Many many thanks to everyone who participated in the conference, to all those who presented papers, read their poetry or translations, contributed to discussions or just came to listen.

This blog will remain open as a record of the conference proceedings and will continue to include the programme, the abstracts of the presentations and the short biographies of the participants.

We have removed the conference papers from this site because we intend to include revised versions in a post-conference book. This book will not be a representation of the conference proceedings as such, however, but a volume of articles roughly reflecting the structure of the conference. The book will be edited by Ursula Philips, supported by a team of advisers (Urszula Chowaniec, Knut Andreas Grimstad, Kris Van Heuckelom and Elwira Grossman). It is expected that the volume will appear in 2013.

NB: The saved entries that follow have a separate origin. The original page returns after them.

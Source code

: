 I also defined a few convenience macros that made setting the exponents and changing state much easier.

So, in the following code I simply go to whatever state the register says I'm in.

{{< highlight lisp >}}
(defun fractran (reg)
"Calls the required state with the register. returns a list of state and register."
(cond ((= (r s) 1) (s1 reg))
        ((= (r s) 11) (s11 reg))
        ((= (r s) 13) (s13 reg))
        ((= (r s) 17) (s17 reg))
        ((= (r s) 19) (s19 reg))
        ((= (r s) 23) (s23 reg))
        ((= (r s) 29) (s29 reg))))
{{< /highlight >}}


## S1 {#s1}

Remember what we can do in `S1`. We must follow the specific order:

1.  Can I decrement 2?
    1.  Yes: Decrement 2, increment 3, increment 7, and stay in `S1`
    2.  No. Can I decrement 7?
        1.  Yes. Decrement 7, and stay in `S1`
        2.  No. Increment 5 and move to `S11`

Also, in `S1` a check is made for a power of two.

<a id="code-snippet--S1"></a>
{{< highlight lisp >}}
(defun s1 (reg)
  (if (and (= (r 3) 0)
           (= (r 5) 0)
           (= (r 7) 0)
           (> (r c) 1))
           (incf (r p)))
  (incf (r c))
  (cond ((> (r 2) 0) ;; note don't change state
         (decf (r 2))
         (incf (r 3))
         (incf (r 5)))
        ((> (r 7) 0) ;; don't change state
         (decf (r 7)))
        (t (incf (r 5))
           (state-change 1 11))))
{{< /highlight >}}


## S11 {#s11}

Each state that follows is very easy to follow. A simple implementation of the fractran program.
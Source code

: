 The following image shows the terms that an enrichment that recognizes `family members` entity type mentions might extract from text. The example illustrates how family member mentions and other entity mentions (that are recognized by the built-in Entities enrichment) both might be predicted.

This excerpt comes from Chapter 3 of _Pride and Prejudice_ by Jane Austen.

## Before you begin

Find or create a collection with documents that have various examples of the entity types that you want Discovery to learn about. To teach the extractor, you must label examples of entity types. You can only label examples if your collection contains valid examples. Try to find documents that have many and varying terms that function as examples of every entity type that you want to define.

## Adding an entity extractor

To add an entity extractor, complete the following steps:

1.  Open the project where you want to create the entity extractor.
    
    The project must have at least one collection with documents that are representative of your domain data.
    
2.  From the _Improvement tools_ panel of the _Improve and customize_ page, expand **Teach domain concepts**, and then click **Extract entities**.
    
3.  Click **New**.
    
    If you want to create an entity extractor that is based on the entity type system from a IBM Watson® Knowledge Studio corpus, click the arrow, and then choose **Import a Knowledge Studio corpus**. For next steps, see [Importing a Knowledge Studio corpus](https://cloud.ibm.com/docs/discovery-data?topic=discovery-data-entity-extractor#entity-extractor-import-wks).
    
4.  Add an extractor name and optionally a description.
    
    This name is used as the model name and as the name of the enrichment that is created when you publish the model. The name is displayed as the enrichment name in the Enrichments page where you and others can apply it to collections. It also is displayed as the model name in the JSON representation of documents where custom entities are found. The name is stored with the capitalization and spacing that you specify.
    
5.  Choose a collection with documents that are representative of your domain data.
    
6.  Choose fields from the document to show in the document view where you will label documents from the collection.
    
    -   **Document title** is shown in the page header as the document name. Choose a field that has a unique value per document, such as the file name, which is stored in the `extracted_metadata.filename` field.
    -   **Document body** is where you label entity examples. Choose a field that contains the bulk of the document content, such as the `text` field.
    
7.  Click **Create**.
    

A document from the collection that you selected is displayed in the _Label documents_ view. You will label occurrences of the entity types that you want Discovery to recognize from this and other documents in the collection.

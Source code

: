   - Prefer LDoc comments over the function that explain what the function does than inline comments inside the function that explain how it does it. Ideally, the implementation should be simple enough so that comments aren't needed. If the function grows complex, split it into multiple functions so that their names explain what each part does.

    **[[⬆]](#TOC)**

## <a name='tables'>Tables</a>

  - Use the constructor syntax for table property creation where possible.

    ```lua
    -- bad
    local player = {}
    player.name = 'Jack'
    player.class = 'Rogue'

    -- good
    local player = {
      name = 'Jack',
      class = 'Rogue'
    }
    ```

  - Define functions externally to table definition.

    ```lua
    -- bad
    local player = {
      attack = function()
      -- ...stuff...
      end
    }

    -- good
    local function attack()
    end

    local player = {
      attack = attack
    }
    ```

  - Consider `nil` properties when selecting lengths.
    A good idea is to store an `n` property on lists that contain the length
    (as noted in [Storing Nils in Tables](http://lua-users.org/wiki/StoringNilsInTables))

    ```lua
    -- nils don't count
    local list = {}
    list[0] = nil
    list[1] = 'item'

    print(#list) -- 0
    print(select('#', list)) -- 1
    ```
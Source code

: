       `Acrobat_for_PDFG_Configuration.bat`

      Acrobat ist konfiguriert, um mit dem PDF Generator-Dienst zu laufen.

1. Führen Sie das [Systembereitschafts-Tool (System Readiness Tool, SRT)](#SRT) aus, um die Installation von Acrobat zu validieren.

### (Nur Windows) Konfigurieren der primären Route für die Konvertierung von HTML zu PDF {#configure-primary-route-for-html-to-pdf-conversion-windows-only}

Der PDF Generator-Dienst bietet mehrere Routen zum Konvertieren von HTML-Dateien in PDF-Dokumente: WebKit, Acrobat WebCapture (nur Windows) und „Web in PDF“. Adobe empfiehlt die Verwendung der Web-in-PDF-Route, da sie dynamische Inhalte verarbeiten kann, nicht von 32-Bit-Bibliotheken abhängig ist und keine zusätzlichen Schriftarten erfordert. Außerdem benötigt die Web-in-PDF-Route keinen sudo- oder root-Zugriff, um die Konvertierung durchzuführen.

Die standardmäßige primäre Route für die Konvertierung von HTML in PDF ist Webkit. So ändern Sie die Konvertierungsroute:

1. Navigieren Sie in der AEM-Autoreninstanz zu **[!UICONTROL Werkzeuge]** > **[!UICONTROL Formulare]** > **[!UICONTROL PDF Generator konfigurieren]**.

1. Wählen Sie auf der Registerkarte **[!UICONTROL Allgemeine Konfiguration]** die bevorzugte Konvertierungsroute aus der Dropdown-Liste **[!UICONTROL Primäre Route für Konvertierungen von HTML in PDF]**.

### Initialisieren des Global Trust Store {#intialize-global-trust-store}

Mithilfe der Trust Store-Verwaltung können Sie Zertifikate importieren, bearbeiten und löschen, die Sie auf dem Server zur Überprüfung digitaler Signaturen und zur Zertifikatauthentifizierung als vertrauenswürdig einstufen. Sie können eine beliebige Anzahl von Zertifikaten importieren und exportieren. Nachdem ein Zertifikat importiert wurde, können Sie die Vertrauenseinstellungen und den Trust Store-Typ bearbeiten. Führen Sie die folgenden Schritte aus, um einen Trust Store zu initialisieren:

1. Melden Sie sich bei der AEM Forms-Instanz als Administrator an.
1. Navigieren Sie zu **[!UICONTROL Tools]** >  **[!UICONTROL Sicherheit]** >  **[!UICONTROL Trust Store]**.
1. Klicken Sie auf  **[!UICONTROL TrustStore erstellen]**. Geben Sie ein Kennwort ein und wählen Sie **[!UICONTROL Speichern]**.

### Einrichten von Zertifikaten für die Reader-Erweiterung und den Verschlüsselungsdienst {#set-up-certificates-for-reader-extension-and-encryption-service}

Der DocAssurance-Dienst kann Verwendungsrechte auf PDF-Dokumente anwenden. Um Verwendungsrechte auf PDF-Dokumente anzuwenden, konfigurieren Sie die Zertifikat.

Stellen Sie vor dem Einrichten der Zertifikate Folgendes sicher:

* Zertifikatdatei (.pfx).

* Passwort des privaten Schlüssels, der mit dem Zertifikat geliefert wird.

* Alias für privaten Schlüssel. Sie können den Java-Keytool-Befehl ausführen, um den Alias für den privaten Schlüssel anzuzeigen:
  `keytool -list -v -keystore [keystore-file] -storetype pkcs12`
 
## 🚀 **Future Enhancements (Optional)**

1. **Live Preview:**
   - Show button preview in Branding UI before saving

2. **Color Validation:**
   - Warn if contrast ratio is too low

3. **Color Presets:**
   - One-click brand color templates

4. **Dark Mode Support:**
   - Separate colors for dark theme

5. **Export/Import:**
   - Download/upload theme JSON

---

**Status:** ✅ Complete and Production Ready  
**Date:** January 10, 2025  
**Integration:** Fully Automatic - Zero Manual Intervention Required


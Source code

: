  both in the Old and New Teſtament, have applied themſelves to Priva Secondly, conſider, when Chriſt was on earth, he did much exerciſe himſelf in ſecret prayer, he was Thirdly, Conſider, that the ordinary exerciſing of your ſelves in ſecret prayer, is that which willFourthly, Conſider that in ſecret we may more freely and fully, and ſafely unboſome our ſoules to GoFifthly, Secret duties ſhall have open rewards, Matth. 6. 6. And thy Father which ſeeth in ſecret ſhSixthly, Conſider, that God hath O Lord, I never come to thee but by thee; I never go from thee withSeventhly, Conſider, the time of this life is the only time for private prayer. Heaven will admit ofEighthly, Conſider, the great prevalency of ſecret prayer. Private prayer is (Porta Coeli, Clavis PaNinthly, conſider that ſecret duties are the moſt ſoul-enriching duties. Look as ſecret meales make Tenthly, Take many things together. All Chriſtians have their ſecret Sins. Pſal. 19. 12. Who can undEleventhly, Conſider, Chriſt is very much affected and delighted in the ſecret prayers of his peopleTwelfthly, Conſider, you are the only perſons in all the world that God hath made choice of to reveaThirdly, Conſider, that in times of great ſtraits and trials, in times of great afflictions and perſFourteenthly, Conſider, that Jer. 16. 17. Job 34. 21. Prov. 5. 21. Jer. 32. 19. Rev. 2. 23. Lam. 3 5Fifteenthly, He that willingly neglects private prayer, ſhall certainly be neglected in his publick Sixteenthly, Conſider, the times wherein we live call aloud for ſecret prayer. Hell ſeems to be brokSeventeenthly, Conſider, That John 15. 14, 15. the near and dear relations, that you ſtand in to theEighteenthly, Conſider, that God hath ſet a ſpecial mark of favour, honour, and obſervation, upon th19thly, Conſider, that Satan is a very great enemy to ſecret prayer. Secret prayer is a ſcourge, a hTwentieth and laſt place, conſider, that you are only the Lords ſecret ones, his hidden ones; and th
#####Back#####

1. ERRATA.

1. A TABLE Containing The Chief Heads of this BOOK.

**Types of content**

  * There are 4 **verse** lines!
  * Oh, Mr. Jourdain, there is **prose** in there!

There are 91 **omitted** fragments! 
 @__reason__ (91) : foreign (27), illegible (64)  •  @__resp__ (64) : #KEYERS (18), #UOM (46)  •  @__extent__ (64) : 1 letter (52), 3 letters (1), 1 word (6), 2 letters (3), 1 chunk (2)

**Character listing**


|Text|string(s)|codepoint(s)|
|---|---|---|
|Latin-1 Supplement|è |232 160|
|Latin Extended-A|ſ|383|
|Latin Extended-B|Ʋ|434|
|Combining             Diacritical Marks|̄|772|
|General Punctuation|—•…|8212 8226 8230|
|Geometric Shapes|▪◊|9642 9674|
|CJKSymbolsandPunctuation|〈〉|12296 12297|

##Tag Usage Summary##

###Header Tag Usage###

Should anyone wish to contact the authors of papers or read the original papers, please contact the conference organizer.

Wednesday, September 14, 2011

David Malcolm, University of Gdańsk

Memory and Diction in Jerzy Jarniewicz’s Poetry
           
Jerzy Jarniewicz is a widely-published and highly-regarded poet, translator, and literary scholar. He has published nine volumes of verse since the early 1990s, his best-known collections being Niepoznaki (2000), Dowód z tożsamości (2003), Oranżada (2005), and Makijaż (2009). This paper examines the degree to which Jarniewicz’s work departs from the major concerns and technical features of pre-1989 poetry. Motifs of isolation, paralysis, and passing time (and impotence in the face of transience) will be considered, as will the poet’s deployment of blank verse and informal language. Special attention will be given, however, to the author’s determination to resist the effacing of a world (largely a pre-1989 world) both physically and in memory. Jarniewicz will be discussed – as he discusses Seamus Heaney – as a poet “pomiędzy,” that is “between” times and worlds.